Reproduce the data in full, exactly.

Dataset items
++++

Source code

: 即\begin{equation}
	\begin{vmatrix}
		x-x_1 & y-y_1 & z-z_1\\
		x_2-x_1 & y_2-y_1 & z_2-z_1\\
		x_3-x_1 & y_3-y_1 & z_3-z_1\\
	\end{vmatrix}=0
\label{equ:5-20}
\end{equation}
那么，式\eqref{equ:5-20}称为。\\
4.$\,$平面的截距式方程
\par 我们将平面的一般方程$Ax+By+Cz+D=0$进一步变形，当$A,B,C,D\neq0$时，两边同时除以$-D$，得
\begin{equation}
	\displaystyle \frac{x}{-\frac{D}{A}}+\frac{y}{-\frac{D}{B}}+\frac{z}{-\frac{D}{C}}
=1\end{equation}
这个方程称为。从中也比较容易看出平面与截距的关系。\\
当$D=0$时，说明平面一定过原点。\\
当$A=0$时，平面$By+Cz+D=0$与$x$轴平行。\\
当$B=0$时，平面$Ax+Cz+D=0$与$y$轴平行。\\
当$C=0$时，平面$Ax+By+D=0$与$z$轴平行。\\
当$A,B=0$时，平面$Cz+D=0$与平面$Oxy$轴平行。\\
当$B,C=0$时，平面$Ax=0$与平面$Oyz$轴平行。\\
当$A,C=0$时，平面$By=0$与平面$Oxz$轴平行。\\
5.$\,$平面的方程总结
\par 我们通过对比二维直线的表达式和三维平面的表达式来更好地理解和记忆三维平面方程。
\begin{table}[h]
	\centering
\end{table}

++++

**Output for this exercise:**
Source code

: 即\begin{equation}
	\begin{vmatrix}
		x-x_1 & y-y_1 & z-z_1\\
		x_2-x_1 & y_2-y_1 & z_2-z_1\\
		x_3-x_1 & y_3-y_1 & z_3-z_1\\
	\end{vmatrix}=0
\label{equ:5-20}
\end{equation}
那么，式\eqref{equ:5-20}称为。\\
4.$\,$平面的截距式方程
\par 我们将平面的一般方程$Ax+By+Cz+D=0$进一步变形，当$A,B,C,D\neq0$时，两边同时除以$-D$，得
\begin{equation}
	\displaystyle \frac{x}{-\frac{D}{A}}+\frac{y}{-\frac{D}{B}}+\frac{z}{-\frac{D}{C}}
=1\end{equation}
这个方程称为。从中也比较容易看出平面与截距的关系。\\
当$D=0$时，说明平面一定过原点。\\
当$A=0$时，平面$By+Cz+D=0$与$x$轴平行。\\
当$B=0$时，平面$Ax+Cz+D=0$与$y$轴平行。\\
当$C=0$时，平面$Ax+By+D=0$与$z$轴平行。\\
当$A,B=0$时，平面$Cz+D=0$与平面$Oxy$轴平行。\\
当$B,C=0$时，平面$Ax=0$与平面$Oyz$轴平行。\\
当$A,C=0$时，平面$By=0$与平面$Oxz$轴平行。\\
5.$\,$平面的方程总结
\par 我们通过对比二维直线的表达式和三维平面的表达式来更好地理解和记忆三维平面方程。
\begin{table}[h]
	\centering
\end{table}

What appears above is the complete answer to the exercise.